Hayatı
Kendisinin kullandığı nisbeye göre aslen Semerkantlı bir aileye mensup olan Ebherî, Musul’da doğdu. Ebherî ilk tahsilini Musul’da yaptı, daha sonra Horasan ve Bağdat’a giderek öğrenimini tamamladı. O dönemin en ünlü bilginlerinden olan Kemâleddin b. Yûnus’un talebesi, Kâtibî, İbn Hallikân ve Kazvînî’nin hocası oldu. Bir süre Musul sarayında himaye gördü; 625’te (1228) Musul’dan Erbil’e geçti. II. Frederick’ten gelen sorulara hocası Kemâleddin b. Yûnus’la birlikte cevap hazırladı. Merâga’da Tûsî ile çalıştı. Dönemin ilim merkezleri arasında adeta mekik dokudu. Bu arada Anadolu’ya da seyahatlerde bulundu ve buradaki Türk beylerinin saraylarında ağırlandı, felsefe dersleri verdi. Ölüm tarihi kaynaklarda 661/1263 ya da 663/1265 olarak belirtilmektedir.
Öğretisi
Ebherî temel olarak İbn Sînâ mantık ve felsefe geleneğine bağlı olmakla birlikte Râzî’nin eleştirilerinin cevaplanması, felsefî meselelerin sistemleştirilmesi ve tedris edilebilir felsefi eserler ortaya konulması için çaba gösterdi. Onun eserleri İbn Sînâ’nın sistemini takip etmekle birlikte Râzî’nin eserlerinden de etkilendi.
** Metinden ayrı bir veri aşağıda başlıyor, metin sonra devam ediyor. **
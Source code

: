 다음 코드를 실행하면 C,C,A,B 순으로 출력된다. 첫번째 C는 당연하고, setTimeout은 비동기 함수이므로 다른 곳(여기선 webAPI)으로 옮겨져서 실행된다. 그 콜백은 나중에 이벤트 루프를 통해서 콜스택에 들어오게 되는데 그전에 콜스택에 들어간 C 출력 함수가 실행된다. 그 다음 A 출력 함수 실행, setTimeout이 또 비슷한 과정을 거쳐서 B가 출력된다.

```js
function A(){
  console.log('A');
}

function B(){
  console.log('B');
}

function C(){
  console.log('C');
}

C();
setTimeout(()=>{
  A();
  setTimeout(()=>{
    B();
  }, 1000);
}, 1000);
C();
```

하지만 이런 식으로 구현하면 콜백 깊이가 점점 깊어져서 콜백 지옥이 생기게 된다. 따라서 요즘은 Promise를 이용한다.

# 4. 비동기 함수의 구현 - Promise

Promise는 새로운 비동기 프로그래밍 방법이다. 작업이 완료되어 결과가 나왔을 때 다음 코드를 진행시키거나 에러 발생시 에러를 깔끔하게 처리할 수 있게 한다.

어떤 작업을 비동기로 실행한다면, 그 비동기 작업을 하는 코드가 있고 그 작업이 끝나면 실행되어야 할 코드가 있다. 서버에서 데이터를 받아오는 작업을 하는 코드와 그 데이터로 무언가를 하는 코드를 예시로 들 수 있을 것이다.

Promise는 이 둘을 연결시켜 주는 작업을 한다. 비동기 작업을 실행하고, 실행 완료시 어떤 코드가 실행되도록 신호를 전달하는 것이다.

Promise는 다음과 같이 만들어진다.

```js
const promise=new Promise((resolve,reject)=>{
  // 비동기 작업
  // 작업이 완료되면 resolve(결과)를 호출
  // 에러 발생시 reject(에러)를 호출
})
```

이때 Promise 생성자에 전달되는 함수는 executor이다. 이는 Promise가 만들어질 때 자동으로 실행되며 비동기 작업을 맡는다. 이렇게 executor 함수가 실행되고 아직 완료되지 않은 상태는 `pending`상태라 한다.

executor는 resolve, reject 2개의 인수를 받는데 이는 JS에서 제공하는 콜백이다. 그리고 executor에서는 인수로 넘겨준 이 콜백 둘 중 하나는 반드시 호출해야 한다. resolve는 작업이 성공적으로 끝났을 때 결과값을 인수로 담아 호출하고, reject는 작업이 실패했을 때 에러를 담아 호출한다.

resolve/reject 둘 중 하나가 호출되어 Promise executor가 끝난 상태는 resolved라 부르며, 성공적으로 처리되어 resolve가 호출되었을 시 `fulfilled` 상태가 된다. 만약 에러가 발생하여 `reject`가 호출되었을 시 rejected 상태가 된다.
Eserlerinde daima İbn Sînâ sistemi ile Râzî sistemi arasında yeni bir sentezin arayışında oldu. Eserlerinde Tanrı’nın ispatının hem filozofların imkân deliliyle hem kelamcıların hudûs delilleriyle yapılmasını, “felsefe cihetinden” ve “kelâm cihetinden” şeklinde nitelendirerek paradigmadik bir söylemden perspektife dayalı bir söyleme geçişte etkili oldu. Onun ikinci önemli çabası felsefe meselelerinin medreselerde tedris edilebilir bir formda yeniden ifade edilmesi oldu. Eserleri yeni bir sistem ortaya koymaktan ziyade, didaktik ve İbn Sinacı felsefenin tedrisini mümkün kılan bir form arayışındadır. Onun bu çabası mantıkta Îsâgûcî’nin, felsefede ise Hidâyetü’l-hikme’nin şerh ve hâşiyelerle beslenip, yaygın olarak okunması şeklinde meyvesini vermiş görünmektedir.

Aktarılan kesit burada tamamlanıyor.